(Doug Kapustin/For The Washington Post)

Council chairman Andrea Harrison (D-Springdale) said the panel is expected to formalize its opposition by voting on a resolution on Tuesday.

“There has not been anyone on the council that supports the bill,” Harrison said, after informally polling her eight colleagues.

The bill, sought by Senate President Thomas V. Mike Miller (D-Calvert) was introduced in the Senate by Sen. Douglas J.J. Peters (D-Prince George’s) and in the House by Del. Barbara Frush (D-Prince George’s). It would allow a casino, featuring slot machines and Las Vegas-style table games, to be built in Prince George’s County if state and local voters approve.

Council member Obie Patterson (D-Fort Washington), whose district is the likely venue for a casino either at Rosecroft Raceway or National Harbor, said he was concerned that the proposal would do little to cushion the impact of tens of thousands of bettors in cars descending on the area every day.

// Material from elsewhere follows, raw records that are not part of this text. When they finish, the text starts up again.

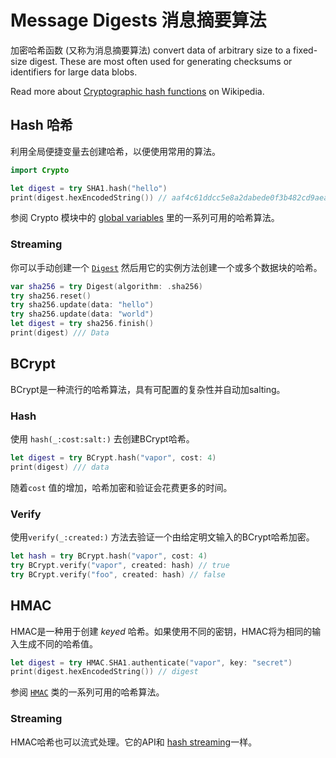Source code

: # Message Digests 消息摘要算法

加密哈希函数 (又称为消息摘要算法) convert data of arbitrary size to a fixed-size digest. These are most often used for generating checksums or identifiers for large data blobs.

Read more about [Cryptographic hash functions](https://en.wikipedia.org/wiki/Cryptographic_hash_function) on Wikipedia.

## Hash 哈希

利用全局便捷变量去创建哈希，以便使用常用的算法。

```swift
import Crypto

let digest = try SHA1.hash("hello")
print(digest.hexEncodedString()) // aaf4c61ddcc5e8a2dabede0f3b482cd9aea9434d
```

参阅 Crypto 模块中的 [global variables](https://api.vapor.codes/crypto/latest/Crypto/Global%20Variables.html#/Digests) 里的一系列可用的哈希算法。

### Streaming 

你可以手动创建一个 [`Digest`](https://api.vapor.codes/crypto/latest/Crypto/Classes/Digest.html) 然后用它的实例方法创建一个或多个数据块的哈希。

```swift
var sha256 = try Digest(algorithm: .sha256)
try sha256.reset()
try sha256.update(data: "hello")
try sha256.update(data: "world")
let digest = try sha256.finish()
print(digest) /// Data
```

## BCrypt

BCrypt是一种流行的哈希算法，具有可配置的复杂性并自动加salting。

### Hash

使用 `hash(_:cost:salt:)` 去创建BCrypt哈希。

```swift
let digest = try BCrypt.hash("vapor", cost: 4)
print(digest) /// data
```

随着`cost` 值的增加，哈希加密和验证会花费更多的时间。

### Verify

使用`verify(_:created:)` 方法去验证一个由给定明文输入的BCrypt哈希加密。

```swift
let hash = try BCrypt.hash("vapor", cost: 4)
try BCrypt.verify("vapor", created: hash) // true
try BCrypt.verify("foo", created: hash) // false
```

## HMAC

HMAC是一种用于创建 _keyed_ 哈希。如果使用不同的密钥，HMAC将为相同的输入生成不同的哈希值。

```swift
let digest = try HMAC.SHA1.authenticate("vapor", key: "secret") 
print(digest.hexEncodedString()) // digest
```

参阅 [`HMAC`](https://api.vapor.codes/crypto/latest/Crypto/Classes/HMAC.html) 类的一系列可用的哈希算法。

### Streaming

HMAC哈希也可以流式处理。它的API和 [hash streaming](#streaming)一样。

He said the measure also does not specify that a percentage of the take at the casino would return to the county in the form of local aid, something that has been included in other casino deals in the state. The measure has proposed using some casino proceeds to aid the county’s economic development fund, and to help foot the bill for a proposed regional hospital

“I cannot support the bill the way it is now,” Patterson said.

Prince George’s County Executive Rushern L. Baker III (D), who opposed slots when he was a delegate, has been mum on the legislation. Last month, Baker said slots should not be linked to funds for the new hospital, whose cost is estimated to be at least $600 million.

Any new gambling site in Maryland must be approved by voters statewide. Peters’s bill also requires a majority vote in the host county for a new casino to move forward. An advisory opinion from Maryland Attorney General Douglas Gansler said a local vote on gaming would be unconstitutional.

The bill also would repeal a prohibition that limits individuals or businesses from owning more than one Maryland casino.

That provision could benefit Penn National Gaming, the owner of Hollywood Casino Perryville, which was the first slots venue to open in Maryland. Rosecroft is also owned by Penn National.

In November, the Prince George’s Council narrowly agreed 5-4 to table a bill that would have banned slots in the county. Patterson, who had opposed slots when he was a delegate to the General Assembly, was among the five council members who voted to table the ban last fall. Harrison voted for the ban.